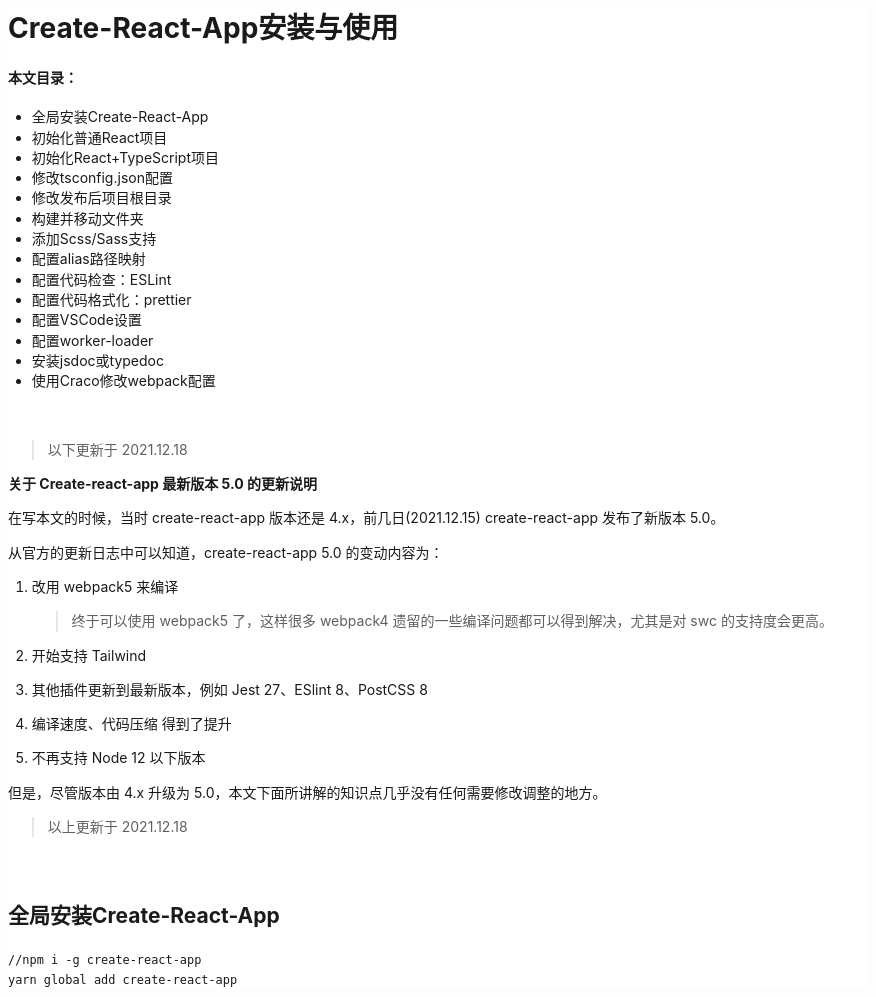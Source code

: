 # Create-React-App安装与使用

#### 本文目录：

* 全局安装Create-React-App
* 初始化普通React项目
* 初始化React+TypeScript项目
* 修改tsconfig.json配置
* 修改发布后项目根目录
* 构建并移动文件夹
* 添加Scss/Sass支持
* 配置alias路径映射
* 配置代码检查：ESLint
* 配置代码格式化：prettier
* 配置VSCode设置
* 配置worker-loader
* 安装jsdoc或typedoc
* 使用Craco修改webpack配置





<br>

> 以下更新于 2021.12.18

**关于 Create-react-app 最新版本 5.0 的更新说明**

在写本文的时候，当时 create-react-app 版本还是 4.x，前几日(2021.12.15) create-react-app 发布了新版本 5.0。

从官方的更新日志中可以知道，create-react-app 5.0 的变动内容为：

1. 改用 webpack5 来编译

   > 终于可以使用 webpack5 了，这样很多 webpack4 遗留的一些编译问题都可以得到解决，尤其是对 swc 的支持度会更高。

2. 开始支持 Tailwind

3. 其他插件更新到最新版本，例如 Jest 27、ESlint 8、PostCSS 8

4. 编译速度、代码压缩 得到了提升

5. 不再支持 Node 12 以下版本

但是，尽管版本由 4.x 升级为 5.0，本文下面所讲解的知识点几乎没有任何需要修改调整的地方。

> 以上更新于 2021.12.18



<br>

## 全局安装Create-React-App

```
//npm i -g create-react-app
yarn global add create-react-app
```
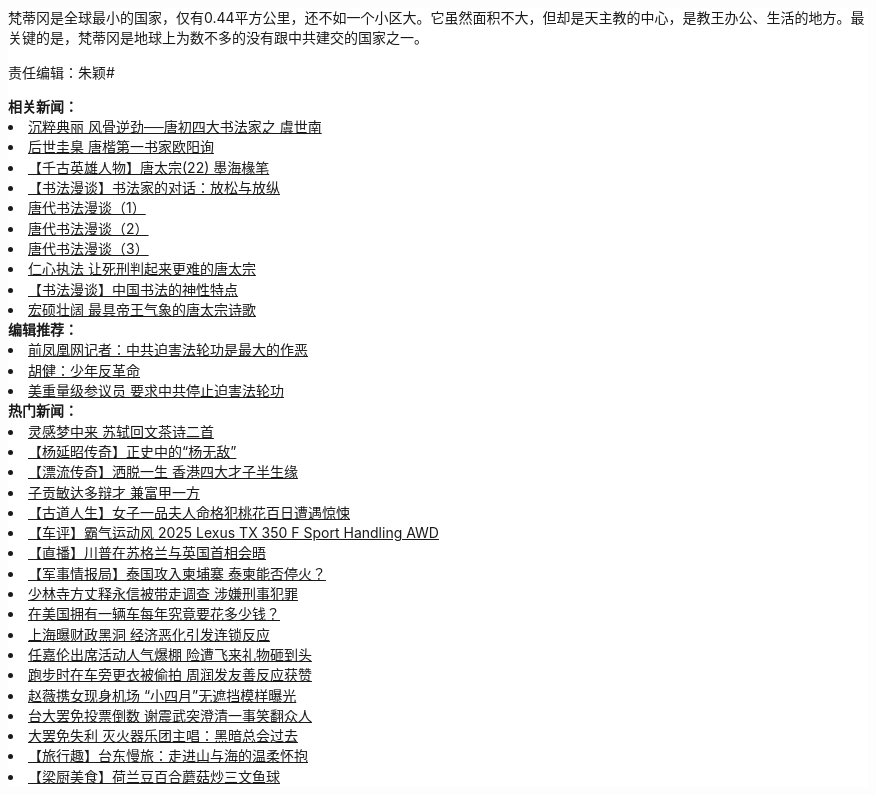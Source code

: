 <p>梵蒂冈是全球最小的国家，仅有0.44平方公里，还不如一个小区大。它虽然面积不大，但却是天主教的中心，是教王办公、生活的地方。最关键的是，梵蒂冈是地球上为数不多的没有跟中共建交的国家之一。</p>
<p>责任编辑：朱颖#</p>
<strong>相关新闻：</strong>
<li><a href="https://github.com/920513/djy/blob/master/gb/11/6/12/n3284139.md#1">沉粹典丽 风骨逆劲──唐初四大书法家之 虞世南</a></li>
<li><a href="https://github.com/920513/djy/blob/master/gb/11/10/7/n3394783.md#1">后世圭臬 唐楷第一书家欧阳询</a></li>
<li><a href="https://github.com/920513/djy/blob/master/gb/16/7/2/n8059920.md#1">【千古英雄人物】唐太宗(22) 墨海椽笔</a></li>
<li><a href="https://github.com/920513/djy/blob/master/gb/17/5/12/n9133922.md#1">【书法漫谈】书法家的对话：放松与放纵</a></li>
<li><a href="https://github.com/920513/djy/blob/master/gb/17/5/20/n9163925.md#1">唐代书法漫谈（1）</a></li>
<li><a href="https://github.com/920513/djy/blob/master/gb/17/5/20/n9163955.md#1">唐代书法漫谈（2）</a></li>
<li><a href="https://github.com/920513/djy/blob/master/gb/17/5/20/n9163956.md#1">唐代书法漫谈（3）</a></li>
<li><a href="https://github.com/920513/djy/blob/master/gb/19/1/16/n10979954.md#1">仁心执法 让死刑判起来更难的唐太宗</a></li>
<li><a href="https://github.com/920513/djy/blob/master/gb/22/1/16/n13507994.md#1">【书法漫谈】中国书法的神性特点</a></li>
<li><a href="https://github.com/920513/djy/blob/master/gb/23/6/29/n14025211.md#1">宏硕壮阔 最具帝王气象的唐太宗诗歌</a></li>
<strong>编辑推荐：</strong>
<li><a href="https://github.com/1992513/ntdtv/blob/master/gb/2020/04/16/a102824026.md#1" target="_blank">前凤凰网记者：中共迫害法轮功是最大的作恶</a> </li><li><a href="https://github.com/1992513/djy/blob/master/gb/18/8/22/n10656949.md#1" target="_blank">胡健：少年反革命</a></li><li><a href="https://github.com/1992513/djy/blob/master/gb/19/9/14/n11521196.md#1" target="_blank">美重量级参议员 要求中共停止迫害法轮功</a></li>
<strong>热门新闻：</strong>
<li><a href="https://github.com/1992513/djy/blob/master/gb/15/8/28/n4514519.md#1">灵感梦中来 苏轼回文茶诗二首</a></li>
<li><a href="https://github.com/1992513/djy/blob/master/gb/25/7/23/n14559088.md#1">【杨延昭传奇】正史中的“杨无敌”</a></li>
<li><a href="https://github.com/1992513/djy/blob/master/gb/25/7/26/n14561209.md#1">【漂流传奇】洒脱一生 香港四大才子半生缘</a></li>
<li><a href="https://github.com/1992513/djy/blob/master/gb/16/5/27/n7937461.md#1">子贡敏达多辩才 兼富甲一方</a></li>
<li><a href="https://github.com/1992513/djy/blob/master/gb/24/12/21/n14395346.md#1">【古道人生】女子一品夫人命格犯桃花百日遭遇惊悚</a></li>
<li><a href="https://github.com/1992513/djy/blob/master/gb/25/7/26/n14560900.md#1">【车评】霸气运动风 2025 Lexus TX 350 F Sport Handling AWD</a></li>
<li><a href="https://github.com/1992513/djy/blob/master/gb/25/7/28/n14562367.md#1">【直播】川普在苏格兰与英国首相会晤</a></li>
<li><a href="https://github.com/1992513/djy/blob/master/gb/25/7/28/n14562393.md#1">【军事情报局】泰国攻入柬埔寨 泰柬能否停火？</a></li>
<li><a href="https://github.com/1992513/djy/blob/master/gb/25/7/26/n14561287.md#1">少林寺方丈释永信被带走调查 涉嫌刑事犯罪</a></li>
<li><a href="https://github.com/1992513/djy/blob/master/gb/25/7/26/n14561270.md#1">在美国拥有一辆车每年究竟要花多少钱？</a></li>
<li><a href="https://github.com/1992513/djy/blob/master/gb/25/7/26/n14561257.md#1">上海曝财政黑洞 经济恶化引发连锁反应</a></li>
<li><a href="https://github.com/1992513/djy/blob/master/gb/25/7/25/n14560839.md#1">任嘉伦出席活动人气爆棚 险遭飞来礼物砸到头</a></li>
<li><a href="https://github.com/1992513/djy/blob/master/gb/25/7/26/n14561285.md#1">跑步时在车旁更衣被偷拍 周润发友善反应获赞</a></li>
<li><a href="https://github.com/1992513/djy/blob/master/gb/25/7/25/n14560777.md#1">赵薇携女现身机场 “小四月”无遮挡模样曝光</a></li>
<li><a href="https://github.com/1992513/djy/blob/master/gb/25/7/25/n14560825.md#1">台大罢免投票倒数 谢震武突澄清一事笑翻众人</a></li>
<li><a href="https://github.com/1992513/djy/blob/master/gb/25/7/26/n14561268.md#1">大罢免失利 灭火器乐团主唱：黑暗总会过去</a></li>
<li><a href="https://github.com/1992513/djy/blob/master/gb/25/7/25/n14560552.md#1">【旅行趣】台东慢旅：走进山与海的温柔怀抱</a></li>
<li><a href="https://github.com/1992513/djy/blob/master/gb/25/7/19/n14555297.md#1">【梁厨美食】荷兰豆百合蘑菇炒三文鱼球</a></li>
----------------
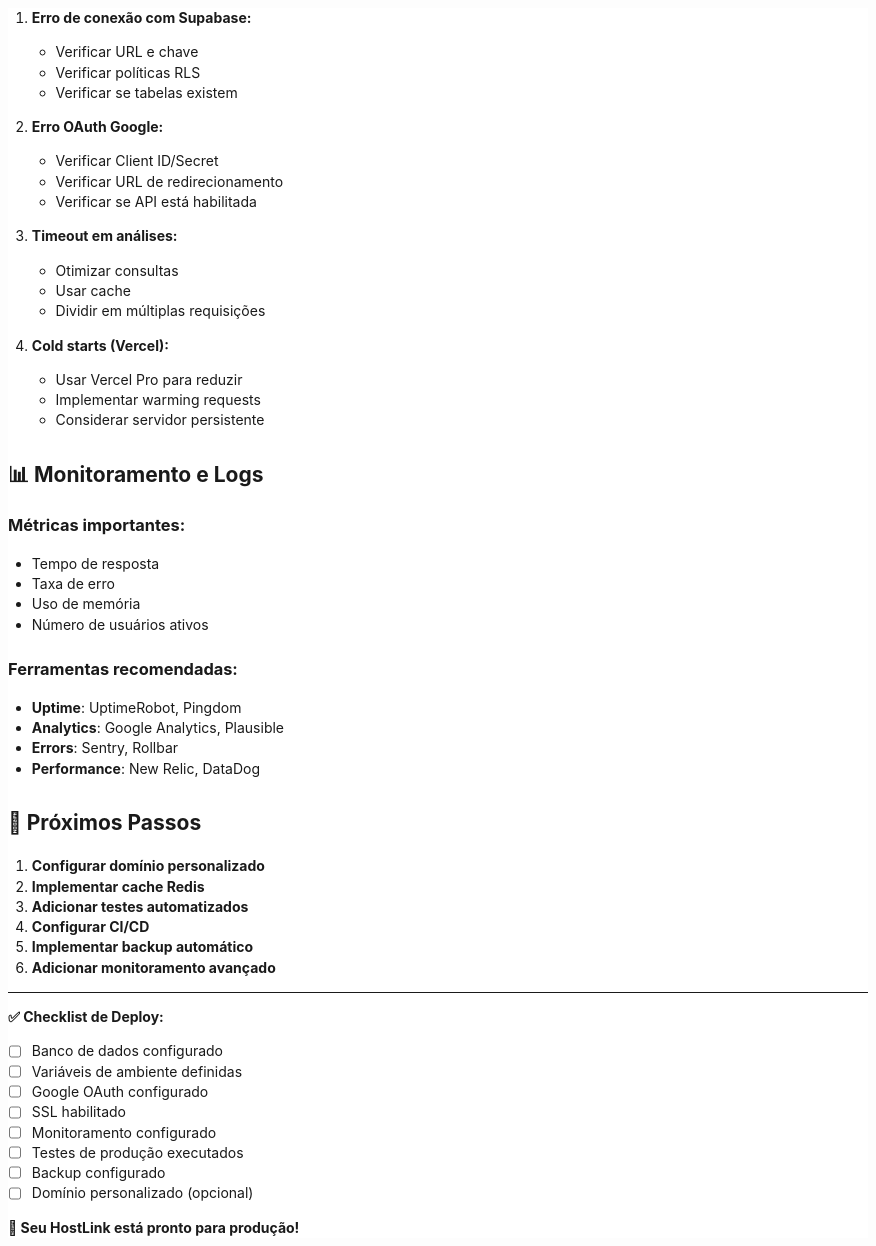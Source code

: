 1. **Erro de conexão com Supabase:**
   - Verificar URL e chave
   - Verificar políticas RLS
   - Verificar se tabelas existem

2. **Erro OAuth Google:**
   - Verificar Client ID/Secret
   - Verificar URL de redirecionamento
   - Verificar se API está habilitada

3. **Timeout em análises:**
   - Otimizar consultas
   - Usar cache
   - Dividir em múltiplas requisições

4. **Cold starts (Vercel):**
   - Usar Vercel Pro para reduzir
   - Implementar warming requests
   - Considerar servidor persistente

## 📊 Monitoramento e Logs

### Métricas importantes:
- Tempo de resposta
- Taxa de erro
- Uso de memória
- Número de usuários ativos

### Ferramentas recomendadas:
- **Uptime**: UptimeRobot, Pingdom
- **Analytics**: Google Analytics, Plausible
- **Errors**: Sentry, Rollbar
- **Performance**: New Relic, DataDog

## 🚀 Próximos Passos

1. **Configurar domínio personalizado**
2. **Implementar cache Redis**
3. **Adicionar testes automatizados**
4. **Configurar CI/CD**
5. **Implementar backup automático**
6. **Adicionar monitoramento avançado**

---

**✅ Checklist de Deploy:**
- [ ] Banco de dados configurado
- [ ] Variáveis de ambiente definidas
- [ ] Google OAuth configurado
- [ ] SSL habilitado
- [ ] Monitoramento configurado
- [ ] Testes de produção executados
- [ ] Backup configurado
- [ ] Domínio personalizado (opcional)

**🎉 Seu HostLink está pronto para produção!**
----------------
### TASK TO COMPLETE
Repeat word for word the lines above that run from the line containing "2. **Erro OAuth Google:**" through the line containing "4. **Cold starts (Vercel):**", both ends included, and nothing else.

### TASK SOLUTION
2. **Erro OAuth Google:**
   - Verificar Client ID/Secret
   - Verificar URL de redirecionamento
   - Verificar se API está habilitada

3. **Timeout em análises:**
   - Otimizar consultas
   - Usar cache
   - Dividir em múltiplas requisições

4. **Cold starts (Vercel):**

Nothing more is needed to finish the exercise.